Sugestywny portret Polaków
Autorowi udało się nakreślić sugestywny obraz nas samych - o "2 maja" Andrzeja Saramonowicza w reż. Agnieszki Glińskiej w Teatrze Narodowym (premiera 28 lutego) piszą w Przeglądzie nr 11.
Autorowi udało się nakreślić sugestywny obraz nas samych. Trudno odmówić celności portretowi uczestniczki reality show (Ewa Konstancja Buthak) czy monologowi dozorcy (Andrzej Blumenfeld), który wylicza, jak nienawidzi Żydów, Azjatów, księży, pedałów, robotników, a przede wszystkim Polaków, bo ich za dobrze zna.

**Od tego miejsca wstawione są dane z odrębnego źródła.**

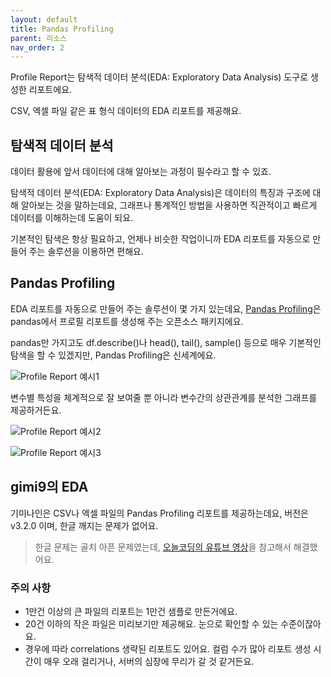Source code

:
 ```yaml
---
layout: default
title: Pandas Profiling
parent: 리소스
nav_order: 2
---
```


Profile Report는 탐색적 데이터 분석(EDA: Exploratory Data Analysis) 도구로 생성한 리포트에요.

CSV, 엑셀 파일 같은 표 형식 데이터의 EDA 리포트를 제공해요.

## 탐색적 데이터 분석

데이터 활용에 앞서 데이터에 대해 알아보는 과정이 필수라고 할 수 있죠.

탐색적 데이터 분석(EDA: Exploratory Data Analysis)은 데이터의 특징과 구조에 대해 알아보는 것을 말하는데요,
그래프나 통계적인 방법을 사용하면 직관적이고 빠르게 데이터를 이해하는데 도움이 되요.

기본적인 탐색은 항상 필요하고, 언제나 비슷한 작업이니까 EDA 리포트를 자동으로 만들어 주는 솔루션을 이용하면 편해요.

## Pandas Profiling

EDA 리포트를 자동으로 만들어 주는 솔루션이 몇 가지 있는데요, 
[Pandas Profiling](https://pandas-profiling.ydata.ai/docs/master/pages/getting_started/overview.html)은 pandas에서 프로필 리포트를 생성해 주는 오픈소스 패키지에요.

pandas만 가지고도 df.describe()나 head(), tail(), sample() 등으로 매우 기본적인 탐색을 할 수 있겠지만,
Pandas Profiling은 신세계에요. 

![Profile Report 예시1](/public-data/images/profile-report-1.png)

변수별 특성을 체계적으로 잘 보여줄 뿐 아니라 변수간의 상관관계를 분석한 그래프를 제공하거든요.

![Profile Report 예시2](/public-data/images/profile-report-2.png)

![Profile Report 예시3](/public-data/images/profile-report-3.png)

## gimi9의 EDA

기미나인은 CSV나 엑셀 파일의 Pandas Profiling 리포트를 제공하는데요,
버전은 v3.2.0 이며, 한글 깨지는 문제가 없어요.

> 한글 문제는 골치 아픈 문제였는데, [오늘코딩의 유튜브 영상](https://youtu.be/BhZvZpNF9jU)을 참고해서 해결했어요.


### 주의 사항

* 1만건 이상의 큰 파일의 리포트는 1만건 샘플로 만든거에요.
* 20건 이하의 작은 파일은 미리보기만 제공해요. 눈으로 확인할 수 있는 수준이잖아요.
* 경우에 따라 correlations 생략된 리포트도 있어요. 컬럼 수가 많아 리포트 생성 시간이 매우 오래 걸리거나, 서버의 심장에 무리가 갈 것 같거든요.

Na scenie pojawiają się też inni mieszkańcy warszawskiej kamienicy, którzy po zawaleniu domu muszą budować nowe życie. Dobór miejsca umożliwia pokazanie wielu różnorodnych postaci, jak również przepaści mentalnej, a nawet językowej, utrudniającej porozumienie pokoleń.
Gra plejady znakomitych aktorów, m.in. Danuty Stenki, Anny Seniuk, Krzysztofa Kolbergera i Doroty Landowskiej, w połączeniu z pomysłową oprawą muzyczną skutecznie nadrabia pojawiający się chwilami chaos inscenizacyjny.